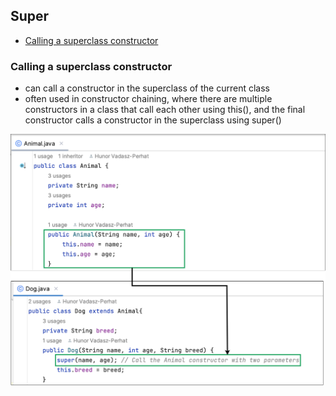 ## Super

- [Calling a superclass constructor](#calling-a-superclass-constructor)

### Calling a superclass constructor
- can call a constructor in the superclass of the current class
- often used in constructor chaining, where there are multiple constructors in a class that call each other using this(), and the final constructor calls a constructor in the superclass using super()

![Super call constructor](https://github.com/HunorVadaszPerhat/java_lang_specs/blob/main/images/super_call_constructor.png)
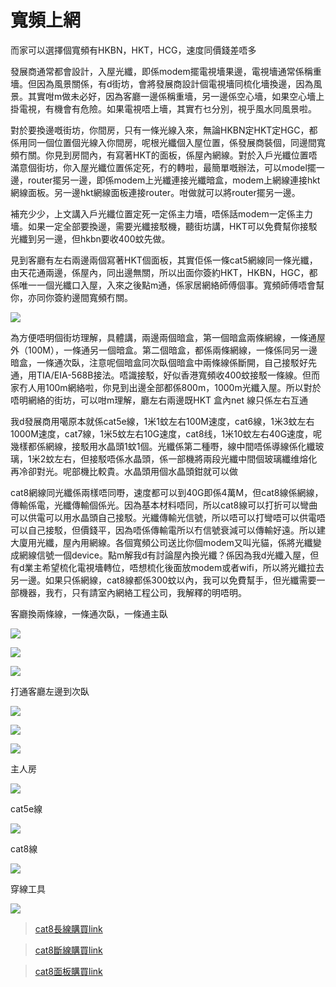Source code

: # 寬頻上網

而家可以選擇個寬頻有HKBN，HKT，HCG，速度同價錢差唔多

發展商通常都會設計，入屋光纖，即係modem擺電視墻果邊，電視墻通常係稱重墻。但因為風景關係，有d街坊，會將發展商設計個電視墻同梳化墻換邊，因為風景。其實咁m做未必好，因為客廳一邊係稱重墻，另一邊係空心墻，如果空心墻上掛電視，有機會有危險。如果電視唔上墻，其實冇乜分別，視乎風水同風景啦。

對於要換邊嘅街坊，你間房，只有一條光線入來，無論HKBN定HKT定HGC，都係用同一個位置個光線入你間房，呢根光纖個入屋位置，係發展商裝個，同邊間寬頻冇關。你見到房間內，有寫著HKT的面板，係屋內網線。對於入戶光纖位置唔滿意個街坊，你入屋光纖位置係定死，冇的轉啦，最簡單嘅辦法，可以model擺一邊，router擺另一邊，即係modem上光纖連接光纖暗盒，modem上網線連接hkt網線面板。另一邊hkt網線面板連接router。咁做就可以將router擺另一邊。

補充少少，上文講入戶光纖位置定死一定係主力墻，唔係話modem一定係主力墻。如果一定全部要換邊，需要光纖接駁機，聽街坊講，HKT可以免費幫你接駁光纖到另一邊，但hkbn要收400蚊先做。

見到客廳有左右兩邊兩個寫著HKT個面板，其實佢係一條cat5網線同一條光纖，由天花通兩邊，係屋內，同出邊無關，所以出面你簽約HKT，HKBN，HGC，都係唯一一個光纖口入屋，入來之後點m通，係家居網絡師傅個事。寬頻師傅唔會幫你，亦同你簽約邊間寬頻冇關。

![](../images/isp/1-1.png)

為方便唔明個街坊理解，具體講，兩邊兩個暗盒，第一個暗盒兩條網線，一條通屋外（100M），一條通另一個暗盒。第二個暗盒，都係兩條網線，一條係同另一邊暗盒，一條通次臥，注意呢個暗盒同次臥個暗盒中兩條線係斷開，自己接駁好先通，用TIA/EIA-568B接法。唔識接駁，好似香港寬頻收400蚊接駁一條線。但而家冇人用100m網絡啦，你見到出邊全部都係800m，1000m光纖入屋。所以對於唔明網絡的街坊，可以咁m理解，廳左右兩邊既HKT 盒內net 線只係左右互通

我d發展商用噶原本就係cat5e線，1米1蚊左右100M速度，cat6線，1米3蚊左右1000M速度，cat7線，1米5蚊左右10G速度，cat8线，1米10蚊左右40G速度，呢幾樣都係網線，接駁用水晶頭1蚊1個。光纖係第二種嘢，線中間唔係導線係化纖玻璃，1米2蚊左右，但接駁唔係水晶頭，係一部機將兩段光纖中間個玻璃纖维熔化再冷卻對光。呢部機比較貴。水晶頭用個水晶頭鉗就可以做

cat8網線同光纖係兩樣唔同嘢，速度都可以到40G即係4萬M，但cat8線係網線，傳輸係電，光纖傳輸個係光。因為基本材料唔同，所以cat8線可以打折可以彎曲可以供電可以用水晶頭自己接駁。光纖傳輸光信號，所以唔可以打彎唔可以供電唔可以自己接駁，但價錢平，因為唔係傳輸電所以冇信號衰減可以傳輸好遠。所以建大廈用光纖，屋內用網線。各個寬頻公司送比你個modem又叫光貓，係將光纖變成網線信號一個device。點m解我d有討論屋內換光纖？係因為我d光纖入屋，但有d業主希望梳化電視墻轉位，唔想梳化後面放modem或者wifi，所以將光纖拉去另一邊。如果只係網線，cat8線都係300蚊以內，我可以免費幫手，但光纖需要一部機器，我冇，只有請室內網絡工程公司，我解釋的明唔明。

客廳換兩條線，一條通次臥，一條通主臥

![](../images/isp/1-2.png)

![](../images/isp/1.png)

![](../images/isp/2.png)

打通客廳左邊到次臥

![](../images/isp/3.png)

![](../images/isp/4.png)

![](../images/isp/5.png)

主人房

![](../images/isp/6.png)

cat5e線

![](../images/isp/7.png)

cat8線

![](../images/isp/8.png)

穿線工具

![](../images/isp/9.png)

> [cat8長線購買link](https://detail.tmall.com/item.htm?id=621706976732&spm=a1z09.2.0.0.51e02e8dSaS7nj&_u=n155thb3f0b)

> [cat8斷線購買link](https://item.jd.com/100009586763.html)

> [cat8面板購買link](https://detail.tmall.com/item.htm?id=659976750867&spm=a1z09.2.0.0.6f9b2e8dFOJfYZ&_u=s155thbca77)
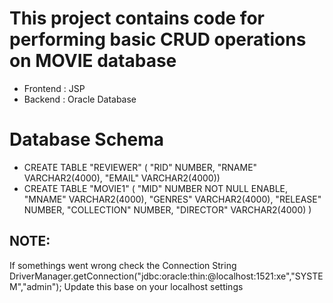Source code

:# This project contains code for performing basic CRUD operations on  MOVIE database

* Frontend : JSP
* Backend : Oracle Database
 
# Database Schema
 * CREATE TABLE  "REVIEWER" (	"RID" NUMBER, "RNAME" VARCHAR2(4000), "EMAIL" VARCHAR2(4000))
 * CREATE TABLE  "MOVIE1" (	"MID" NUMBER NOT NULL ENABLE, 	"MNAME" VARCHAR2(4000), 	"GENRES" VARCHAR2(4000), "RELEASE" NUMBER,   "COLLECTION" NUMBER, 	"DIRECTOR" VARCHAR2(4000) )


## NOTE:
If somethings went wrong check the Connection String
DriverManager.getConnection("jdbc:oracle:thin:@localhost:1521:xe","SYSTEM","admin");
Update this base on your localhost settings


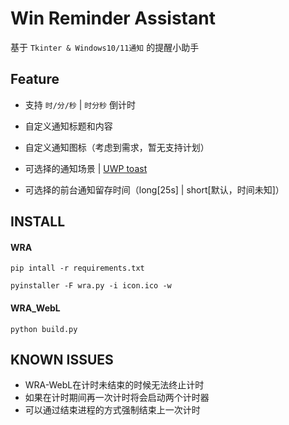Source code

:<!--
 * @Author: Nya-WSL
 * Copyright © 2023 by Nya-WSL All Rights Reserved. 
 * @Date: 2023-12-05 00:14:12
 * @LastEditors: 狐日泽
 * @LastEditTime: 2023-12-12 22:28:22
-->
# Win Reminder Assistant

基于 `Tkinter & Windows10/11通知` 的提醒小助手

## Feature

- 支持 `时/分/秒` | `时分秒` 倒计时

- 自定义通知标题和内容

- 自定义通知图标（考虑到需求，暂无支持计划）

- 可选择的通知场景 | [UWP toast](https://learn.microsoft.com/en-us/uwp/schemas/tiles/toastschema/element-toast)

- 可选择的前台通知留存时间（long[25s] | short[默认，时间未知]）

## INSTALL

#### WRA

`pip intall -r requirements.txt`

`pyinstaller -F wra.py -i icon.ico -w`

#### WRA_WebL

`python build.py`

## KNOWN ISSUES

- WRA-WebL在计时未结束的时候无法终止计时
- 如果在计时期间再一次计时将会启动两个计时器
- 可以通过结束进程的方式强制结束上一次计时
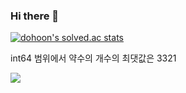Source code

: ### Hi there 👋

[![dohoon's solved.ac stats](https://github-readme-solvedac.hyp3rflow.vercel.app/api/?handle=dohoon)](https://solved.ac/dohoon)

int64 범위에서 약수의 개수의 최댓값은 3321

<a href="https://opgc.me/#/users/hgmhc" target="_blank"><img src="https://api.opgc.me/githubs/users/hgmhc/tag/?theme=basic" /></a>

************

Exclude every picture, then reproduce the remaining data character for character.

 ## Super

- [Calling a superclass constructor](#calling-a-superclass-constructor)

### Calling a superclass constructor
- can call a constructor in the superclass of the current class
- often used in constructor chaining, where there are multiple constructors in a class that call each other using this(), and the final constructor calls a constructor in the superclass using super()

![Super call constructor](https://github.com/HunorVadaszPerhat/java_lang_specs/blob/main/images/super_call_constructor.png)
Source code

: # 寬頻上網

而家可以選擇個寬頻有HKBN，HKT，HCG，速度同價錢差唔多

發展商通常都會設計，入屋光纖，即係modem擺電視墻果邊，電視墻通常係稱重墻。但因為風景關係，有d街坊，會將發展商設計個電視墻同梳化墻換邊，因為風景。其實咁m做未必好，因為客廳一邊係稱重墻，另一邊係空心墻，如果空心墻上掛電視，有機會有危險。如果電視唔上墻，其實冇乜分別，視乎風水同風景啦。

對於要換邊嘅街坊，你間房，只有一條光線入來，無論HKBN定HKT定HGC，都係用同一個位置個光線入你間房，呢根光纖個入屋位置，係發展商裝個，同邊間寬頻冇關。你見到房間內，有寫著HKT的面板，係屋內網線。對於入戶光纖位置唔滿意個街坊，你入屋光纖位置係定死，冇的轉啦，最簡單嘅辦法，可以model擺一邊，router擺另一邊，即係modem上光纖連接光纖暗盒，modem上網線連接hkt網線面板。另一邊hkt網線面板連接router。咁做就可以將router擺另一邊。

補充少少，上文講入戶光纖位置定死一定係主力墻，唔係話modem一定係主力墻。如果一定全部要換邊，需要光纖接駁機，聽街坊講，HKT可以免費幫你接駁光纖到另一邊，但hkbn要收400蚊先做。

見到客廳有左右兩邊兩個寫著HKT個面板，其實佢係一條cat5網線同一條光纖，由天花通兩邊，係屋內，同出邊無關，所以出面你簽約HKT，HKBN，HGC，都係唯一一個光纖口入屋，入來之後點m通，係家居網絡師傅個事。寬頻師傅唔會幫你，亦同你簽約邊間寬頻冇關。

![](../images/isp/1-1.png)

為方便唔明個街坊理解，具體講，兩邊兩個暗盒，第一個暗盒兩條網線，一條通屋外（100M），一條通另一個暗盒。第二個暗盒，都係兩條網線，一條係同另一邊暗盒，一條通次臥，注意呢個暗盒同次臥個暗盒中兩條線係斷開，自己接駁好先通，用TIA/EIA-568B接法。唔識接駁，好似香港寬頻收400蚊接駁一條線。但而家冇人用100m網絡啦，你見到出邊全部都係800m，1000m光纖入屋。所以對於唔明網絡的街坊，可以咁m理解，廳左右兩邊既HKT 盒內net 線只係左右互通

我d發展商用噶原本就係cat5e線，1米1蚊左右100M速度，cat6線，1米3蚊左右1000M速度，cat7線，1米5蚊左右10G速度，cat8线，1米10蚊左右40G速度，呢幾樣都係網線，接駁用水晶頭1蚊1個。光纖係第二種嘢，線中間唔係導線係化纖玻璃，1米2蚊左右，但接駁唔係水晶頭，係一部機將兩段光纖中間個玻璃纖维熔化再冷卻對光。呢部機比較貴。水晶頭用個水晶頭鉗就可以做

cat8網線同光纖係兩樣唔同嘢，速度都可以到40G即係4萬M，但cat8線係網線，傳輸係電，光纖傳輸個係光。因為基本材料唔同，所以cat8線可以打折可以彎曲可以供電可以用水晶頭自己接駁。光纖傳輸光信號，所以唔可以打彎唔可以供電唔可以自己接駁，但價錢平，因為唔係傳輸電所以冇信號衰減可以傳輸好遠。所以建大廈用光纖，屋內用網線。各個寬頻公司送比你個modem又叫光貓，係將光纖變成網線信號一個device。點m解我d有討論屋內換光纖？係因為我d光纖入屋，但有d業主希望梳化電視墻轉位，唔想梳化後面放modem或者wifi，所以將光纖拉去另一邊。如果只係網線，cat8線都係300蚊以內，我可以免費幫手，但光纖需要一部機器，我冇，只有請室內網絡工程公司，我解釋的明唔明。

客廳換兩條線，一條通次臥，一條通主臥

![](../images/isp/1-2.png)

![](../images/isp/1.png)

![](../images/isp/2.png)

打通客廳左邊到次臥

![](../images/isp/3.png)

![](../images/isp/4.png)

![](../images/isp/5.png)

主人房

![](../images/isp/6.png)

cat5e線

![](../images/isp/7.png)

cat8線

![](../images/isp/8.png)

穿線工具

![](../images/isp/9.png)

> [cat8長線購買link](https://detail.tmall.com/item.htm?id=621706976732&spm=a1z09.2.0.0.51e02e8dSaS7nj&_u=n155thb3f0b)

> [cat8斷線購買link](https://item.jd.com/100009586763.html)

> [cat8面板購買link](https://detail.tmall.com/item.htm?id=659976750867&spm=a1z09.2.0.0.6f9b2e8dFOJfYZ&_u=s155thbca77)
Source code

:# This project contains code for performing basic CRUD operations on  MOVIE database

* Frontend : JSP
* Backend : Oracle Database
 
# Database Schema
 * CREATE TABLE  "REVIEWER" (	"RID" NUMBER, "RNAME" VARCHAR2(4000), "EMAIL" VARCHAR2(4000))
 * CREATE TABLE  "MOVIE1" (	"MID" NUMBER NOT NULL ENABLE, 	"MNAME" VARCHAR2(4000), 	"GENRES" VARCHAR2(4000), "RELEASE" NUMBER,   "COLLECTION" NUMBER, 	"DIRECTOR" VARCHAR2(4000) )


## NOTE:
If somethings went wrong check the Connection String
DriverManager.getConnection("jdbc:oracle:thin:@localhost:1521:xe","SYSTEM","admin");
Update this base on your localhost settings


Source code

:<!--
 * @Author: Nya-WSL
 * Copyright © 2023 by Nya-WSL All Rights Reserved. 
 * @Date: 2023-12-05 00:14:12
 * @LastEditors: 狐日泽
 * @LastEditTime: 2023-12-12 22:28:22
-->
# Win Reminder Assistant

基于 `Tkinter & Windows10/11通知` 的提醒小助手

## Feature

- 支持 `时/分/秒` | `时分秒` 倒计时

- 自定义通知标题和内容

- 自定义通知图标（考虑到需求，暂无支持计划）

- 可选择的通知场景 | [UWP toast](https://learn.microsoft.com/en-us/uwp/schemas/tiles/toastschema/element-toast)

- 可选择的前台通知留存时间（long[25s] | short[默认，时间未知]）

## INSTALL

#### WRA

`pip intall -r requirements.txt`

`pyinstaller -F wra.py -i icon.ico -w`

#### WRA_WebL

`python build.py`

## KNOWN ISSUES

- WRA-WebL在计时未结束的时候无法终止计时
- 如果在计时期间再一次计时将会启动两个计时器
- 可以通过结束进程的方式强制结束上一次计时
Source code

: ### Hi there 👋

[![dohoon's solved.ac stats](https://github-readme-solvedac.hyp3rflow.vercel.app/api/?handle=dohoon)](https://solved.ac/dohoon)

int64 범위에서 약수의 개수의 최댓값은 3321

<a href="https://opgc.me/#/users/hgmhc" target="_blank"><img src="https://api.opgc.me/githubs/users/hgmhc/tag/?theme=basic" /></a>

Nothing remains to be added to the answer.